What are the odds of getting PRP?

Why is it important to know the odds of getting PRP, adult onset versus juvenile or by one of the six “types”? Quite simply — it’s a matter of storytelling.

Each PRP patient and/or caregiver is a subject-matter expert. When I am asked a question about PRP or had the opportunity to share my journey (circa 2012-2014), I started with a basic statement — spoken with authority and without apology. In less than 50 words I made my point. PRP IS RARE.

Pityriasis rubra pilaris is a very rare skin disorder. It affects one in 400,000. There are an estimated 803 “active” PRP patients in the U.S. and 69 here in Texas. I have Adult Onset PRP where the odds are closer to one in 800,000.

You know your version of PRP better than ANY living soul on this planet.  You know the challenges you face, day in and day out — week after miserable week. The more you are able to share your PRP savviness, the more effective you will be as a self-advocate.

Let me end this introduction with a disclaimer.  I hate math. Sometime between Miss Bachman’s Algebra I class in high school and Economics 101 in college, I decided I would rather write than calculate. So here I am writing about the odds of getting PRP. Feel free to challenge my mathematical prowess — if such exists — and offer alternative calculations. I will not be offended. Use “Editor” above for such offerings.

—Editor

In March 2003, Dr. Andrew Griffiths delivered a “Dowling Oration” to members of the British Association of Dermatology assembled in Liverpool, England. Dr. Griffiths reflected on 35 years of diagnosing, treating and researching pityriasis rubra pilaris.  He unilaterally set the PRP prevalence rate at one in 400,000.

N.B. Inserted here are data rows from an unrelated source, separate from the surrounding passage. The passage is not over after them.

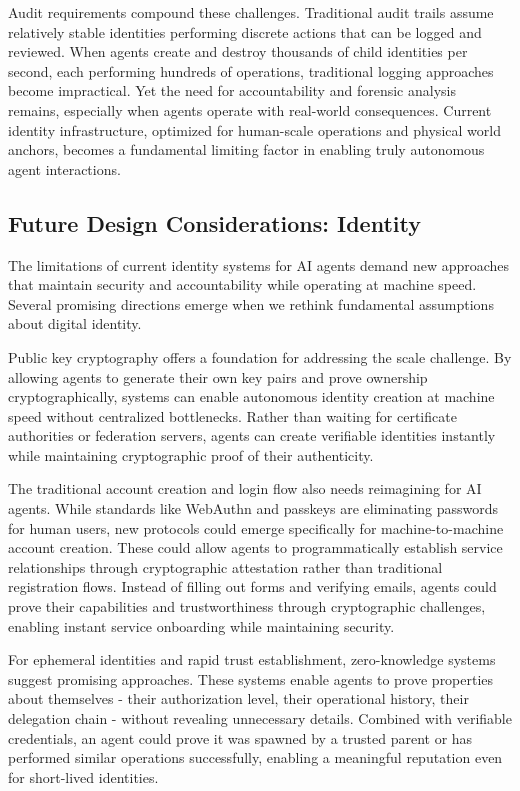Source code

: \documentclass{article}
\begin{document}
Audit requirements compound these challenges. Traditional audit trails assume relatively stable identities performing discrete actions that can be logged and reviewed. When agents create and destroy thousands of child identities per second, each performing hundreds of operations, traditional logging approaches become impractical. Yet the need for accountability and forensic analysis remains, especially when agents operate with real-world consequences.
Current identity infrastructure, optimized for human-scale operations and physical world anchors, becomes a fundamental limiting factor in enabling truly autonomous agent interactions.


\subsection{Future Design Considerations: Identity}
\label{subsec:identity_future}
The limitations of current identity systems for AI agents demand new approaches that maintain security and accountability while operating at machine speed. Several promising directions emerge when we rethink fundamental assumptions about digital identity.

Public key cryptography offers a foundation for addressing the scale challenge. By allowing agents to generate their own key pairs and prove ownership cryptographically, systems can enable autonomous identity creation at machine speed without centralized bottlenecks. Rather than waiting for certificate authorities or federation servers, agents can create verifiable identities instantly while maintaining cryptographic proof of their authenticity.

The traditional account creation and login flow also needs reimagining for AI agents. While standards like WebAuthn and passkeys are eliminating passwords for human users, new protocols could emerge specifically for machine-to-machine account creation. These could allow agents to programmatically establish service relationships through cryptographic attestation rather than traditional registration flows. Instead of filling out forms and verifying emails, agents could prove their capabilities and trustworthiness through cryptographic challenges, enabling instant service onboarding while maintaining security.

For ephemeral identities and rapid trust establishment, zero-knowledge systems suggest promising approaches. These systems enable agents to prove properties about themselves - their authorization level, their operational history, their delegation chain - without revealing unnecessary details. Combined with verifiable credentials, an agent could prove it was spawned by a trusted parent or has performed similar operations successfully, enabling a meaningful reputation even for short-lived identities.
\end{document}
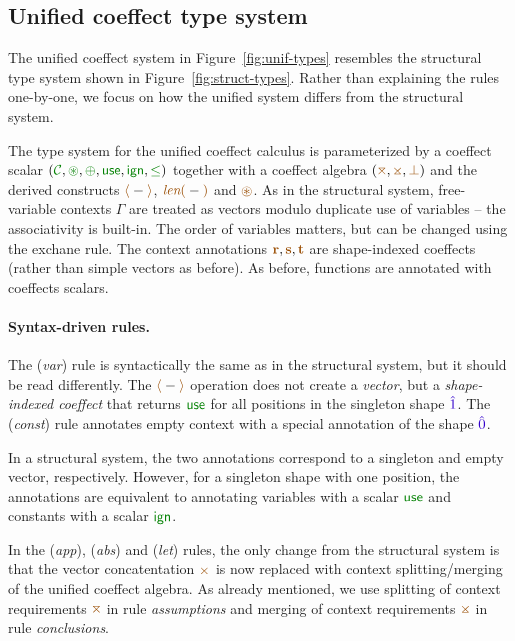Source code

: \subsection{Unified coeffect type system}
\label{sec:unified-types}
The unified coeffect system in Figure~\ref{fig:unif-types} resembles the structural type system
shown in Figure~\ref{fig:struct-types}. Rather than explaining the rules one-by-one, we focus on
how the unified system differs from the structural system.

The type system for the unified coeffect calculus is parameterized by a coeffect scalar 
$(\C, \cseq, \cpar, \cunit, \czero, \cleq)$ together with a coeffect algebra $(\azip, \apar, \azero)$ 
and the derived constructs $\alift{-}$, $\alen{-}$ and $\aseq$. 
As in the structural system, free-variable contexts $\Gamma$ are treated as vectors modulo duplicate
use of variables -- the associativity is built-in. The order of variables matters, but can be changed 
using the exchane rule. The context annotations $\aclrd{\textbf{r}}, \aclrd{\textbf{s}}, \aclrd{\textbf{t}}$ 
are shape-indexed coeffects (rather than simple vectors as before). As before, functions are
annotated with coeffects scalars.

\paragraph{Syntax-driven rules.} 
The (\emph{var}) rule is syntactically the same as in the structural system, but it should be read
differently. The $\alift{-}$ operation does not create a \emph{vector}, but a \emph{shape-indexed
coeffect} that returns $\cunit$ for all positions in the singleton shape $\sunit$. 
The (\emph{const}) rule annotates empty context with a special annotation of the shape $\sempty$.

In a structural system, the two annotations correspond to a singleton and empty vector, respectively.
However, for a singleton shape with one position, the annotations are equivalent to annotating
variables with a scalar $\cunit$ and constants with a scalar $\czero$.

In the (\emph{app}), (\emph{abs}) and (\emph{let}) rules, the only change from the structural
system is that the vector concatentation $\atimes$ is now replaced with context splitting/merging 
of the unified coeffect algebra. As already mentioned, we use splitting of context requirements $\azip$
in rule \emph{assumptions} and merging of context requirements $\apar$ in rule \emph{conclusions}.

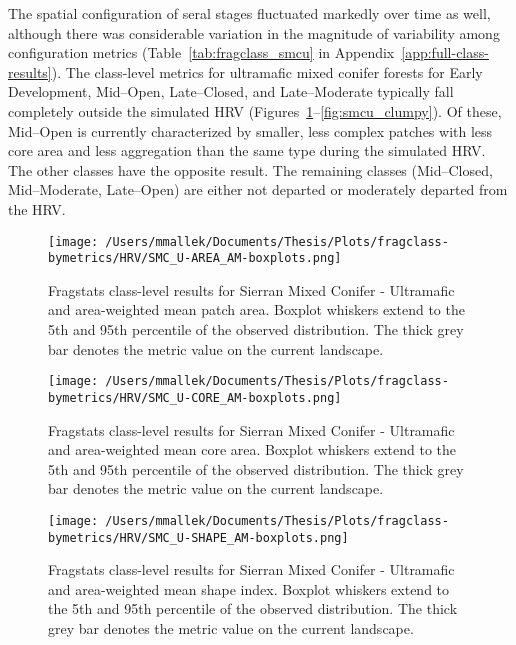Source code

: The spatial configuration of seral stages fluctuated markedly over time as well, although there was considerable variation in the magnitude of variability among configuration metrics (Table~\ref{tab:fragclass_smcu} in Appendix~\ref{app:full-class-results}). The class-level metrics for ultramafic mixed conifer forests for Early Development, Mid--Open, Late--Closed, and Late--Moderate typically fall completely outside the simulated HRV (Figures~\ref{fig:smcu_areaam}--\ref{fig:smcu_clumpy}). Of these, Mid--Open is currently characterized by smaller, less complex patches with less core area and less aggregation than the same type during the simulated HRV. The other classes have the opposite result. The remaining classes (Mid--Closed, Mid--Moderate, Late--Open) are either not departed or moderately departed from the HRV.


\begin{figure}[!htbp]
\centering
    \texttt{[image: /Users/mmallek/Documents/Thesis/Plots/fragclass-bymetrics/HRV/SMC\_U-AREA\_AM-boxplots.png]}
  \caption{Fragstats class-level results for Sierran Mixed Conifer - Ultramafic and area-weighted mean patch area. Boxplot whiskers extend to the 5th and 95th percentile of the observed distribution. The thick grey bar denotes the metric value on the current landscape.}
  \label{fig:smcu_areaam}
\end{figure}


\begin{figure}[!htbp]
\centering
    \texttt{[image: /Users/mmallek/Documents/Thesis/Plots/fragclass-bymetrics/HRV/SMC\_U-CORE\_AM-boxplots.png]}
  \caption{Fragstats class-level results for Sierran Mixed Conifer - Ultramafic and area-weighted mean core area. Boxplot whiskers extend to the 5th and 95th percentile of the observed distribution. The thick grey bar denotes the metric value on the current landscape.}
  \label{fig:smcu_coream}
\end{figure}


\begin{figure}[!htbp]
\centering
    \texttt{[image: /Users/mmallek/Documents/Thesis/Plots/fragclass-bymetrics/HRV/SMC\_U-SHAPE\_AM-boxplots.png]}
  \caption{Fragstats class-level results for Sierran Mixed Conifer - Ultramafic and area-weighted mean shape index. Boxplot whiskers extend to the 5th and 95th percentile of the observed distribution. The thick grey bar denotes the metric value on the current landscape.}
  \label{fig:smcu_shapeam}
\end{figure}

While the methodology used by Dr. Griffiths is subject to debate, dermatologists worldwide have accepted his estimates.

As of February 26, 2019, the PRP Global Database tracks 1,822 PRP patients of whom 94 percent have indicated a diagnosis of Adult Onset or while four percent report an onset date consistent with Juvenile Onset.

While the estimated population of the U.S. is over 321 million, the following estimates are based on a U.S. population of 320 million because 320 million divided by 400,000 equals 800. For those of us who are mathematically challenges — I feel your pain.

Type 1: Classical Adult — One in 800,000

  • Patient population percentage: 55%
  • Number of “active” Type 1 cases of PRP in US: 440
  • Prognosis: 80% of the ‘active” patients (352) will have “spontaneous” remission within two to four years.

Type 2: Atypical Adult — One in 8 million

  • Patient population percentage: 5%
  • Number of “active” Type 2 cases of PRP in US: 40
  • Prognosis: estimated duration: 20 years or more

Type 3: Classical Juvenile — One in 4 million

  • Patient population percentage: 10%
  • Number of “active” Type 3 cases of PRP in US: 80
  • Usually occurs between the ages of 5 and 10
  • Prognosis: the average Type III remission is within one year.

Type 4: Circumscribed Juvenile — One in 1.6 million

  • Patient population percentage: 25%
  • Occurs in children before puberty
  • Number of “active” Type 4 cases of PRP in US: 200
  • Prognosis:  not a long-term affliction.

Type 5: Atypical Juvenile — One in 8 million

  • Patie
  • Number of “active” Type 5 cases of PRP in US: 40
  • Prognosis: runs a chronic course

Type 6: HIV-associated

  • Editor’s Note: Let’s just say that Type VI: HIV-associated is too rare to calculate any odds.